The NFL, by all appearances, had been treading lightly when it comes to allegations that 42 former Washington employees experienced sexual harassment. That could be changing.
Per a league source, the NFL has in recent days become more committed to fully and completely investigating the situation.
The decision to assume control over the investigation points, at least superficially, to that reality. However, whether the league is truly pushing the situation aggressively and zealously will become evident only through direct observations made by those who are involved in the process.
In past situations, the league has been very aggressive, as to the Saints’ bounty scandal or the Dolphins’ bullying scandal or #Deflategate or the allegations against Panthers founder Jerry Richardson.

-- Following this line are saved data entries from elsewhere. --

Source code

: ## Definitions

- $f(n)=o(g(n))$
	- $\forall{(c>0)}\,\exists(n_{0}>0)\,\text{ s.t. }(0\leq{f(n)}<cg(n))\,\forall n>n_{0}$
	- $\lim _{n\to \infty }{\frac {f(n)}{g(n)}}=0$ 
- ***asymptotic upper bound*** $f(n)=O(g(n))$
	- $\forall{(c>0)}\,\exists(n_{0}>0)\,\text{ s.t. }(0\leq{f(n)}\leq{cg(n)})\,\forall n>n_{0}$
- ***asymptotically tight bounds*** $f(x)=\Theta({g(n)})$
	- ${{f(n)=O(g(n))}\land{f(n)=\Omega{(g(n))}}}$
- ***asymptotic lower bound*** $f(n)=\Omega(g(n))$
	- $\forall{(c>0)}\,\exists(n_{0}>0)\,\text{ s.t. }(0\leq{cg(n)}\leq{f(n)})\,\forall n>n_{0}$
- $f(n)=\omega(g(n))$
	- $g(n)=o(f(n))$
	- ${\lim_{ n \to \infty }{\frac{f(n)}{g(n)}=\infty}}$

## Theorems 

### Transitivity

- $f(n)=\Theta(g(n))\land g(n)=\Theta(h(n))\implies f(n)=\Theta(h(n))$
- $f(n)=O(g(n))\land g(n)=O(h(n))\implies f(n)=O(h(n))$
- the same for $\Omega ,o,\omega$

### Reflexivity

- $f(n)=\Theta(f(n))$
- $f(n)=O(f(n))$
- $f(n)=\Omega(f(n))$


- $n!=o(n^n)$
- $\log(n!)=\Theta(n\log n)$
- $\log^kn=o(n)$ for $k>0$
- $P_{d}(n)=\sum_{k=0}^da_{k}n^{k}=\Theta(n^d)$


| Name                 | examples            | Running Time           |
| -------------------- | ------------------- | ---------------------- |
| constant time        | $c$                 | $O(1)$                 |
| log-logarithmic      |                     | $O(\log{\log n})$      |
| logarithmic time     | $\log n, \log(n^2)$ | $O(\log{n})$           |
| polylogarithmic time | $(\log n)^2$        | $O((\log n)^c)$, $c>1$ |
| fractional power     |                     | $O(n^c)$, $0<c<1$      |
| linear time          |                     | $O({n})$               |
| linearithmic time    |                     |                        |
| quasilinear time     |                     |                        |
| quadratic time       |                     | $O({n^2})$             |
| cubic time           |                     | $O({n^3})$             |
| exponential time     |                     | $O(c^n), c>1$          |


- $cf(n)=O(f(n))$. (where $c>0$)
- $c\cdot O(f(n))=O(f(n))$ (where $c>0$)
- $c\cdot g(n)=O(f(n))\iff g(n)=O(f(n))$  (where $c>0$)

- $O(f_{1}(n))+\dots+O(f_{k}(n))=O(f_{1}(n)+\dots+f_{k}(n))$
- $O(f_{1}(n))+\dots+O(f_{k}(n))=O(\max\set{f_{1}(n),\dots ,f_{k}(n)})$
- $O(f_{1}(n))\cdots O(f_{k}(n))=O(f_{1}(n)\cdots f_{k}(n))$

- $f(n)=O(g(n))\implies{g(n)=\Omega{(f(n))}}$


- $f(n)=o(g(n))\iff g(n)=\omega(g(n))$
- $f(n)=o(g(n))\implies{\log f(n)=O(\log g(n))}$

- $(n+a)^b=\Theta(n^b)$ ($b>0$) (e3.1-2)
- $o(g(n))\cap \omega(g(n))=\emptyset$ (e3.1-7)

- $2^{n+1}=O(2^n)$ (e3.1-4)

There also has been a perception in some cases (particularly the bounty scandal and #Deflategate) that the league determines the outcome in advance and steers the investigation where the league wants it to go.
So what, if anything, does the league want here? Based on the immediate aftermath of the initial reporting from the Washington Post in July, which gave rise to a report that the team was looking at a fine and nothing more, it’s easy to conclude that, once again, the cart has been placed before the horse. In this case, it’s not clear why the league wouldn’t be as aggressive as it has been in other situations, especially given the public characterization by Commissioner Roger Goodell of the allegations regarding the Washington workplace environment as consisting of “unprofessional, disturbing and abhorrent behavior” that is “entirely inconsistent with our standards and has no place in the NFL.”
It’s possible, frankly, that other teams and/or owners fear that they’d face similar problems if a close look were taken at the dynamics of their own workplaces over the last 20 years. In the aftermath of Richardson’s sale of the Panthers due to specific allegations of misconduct that had been made against him and resolved via confidential settlement agreements, there was a sense that other owners could end up facing similar problems.
That didn’t happen then. Perhaps some are concerned that, if the league drops the hammer on Snyder, it eventually could happen elsewhere now.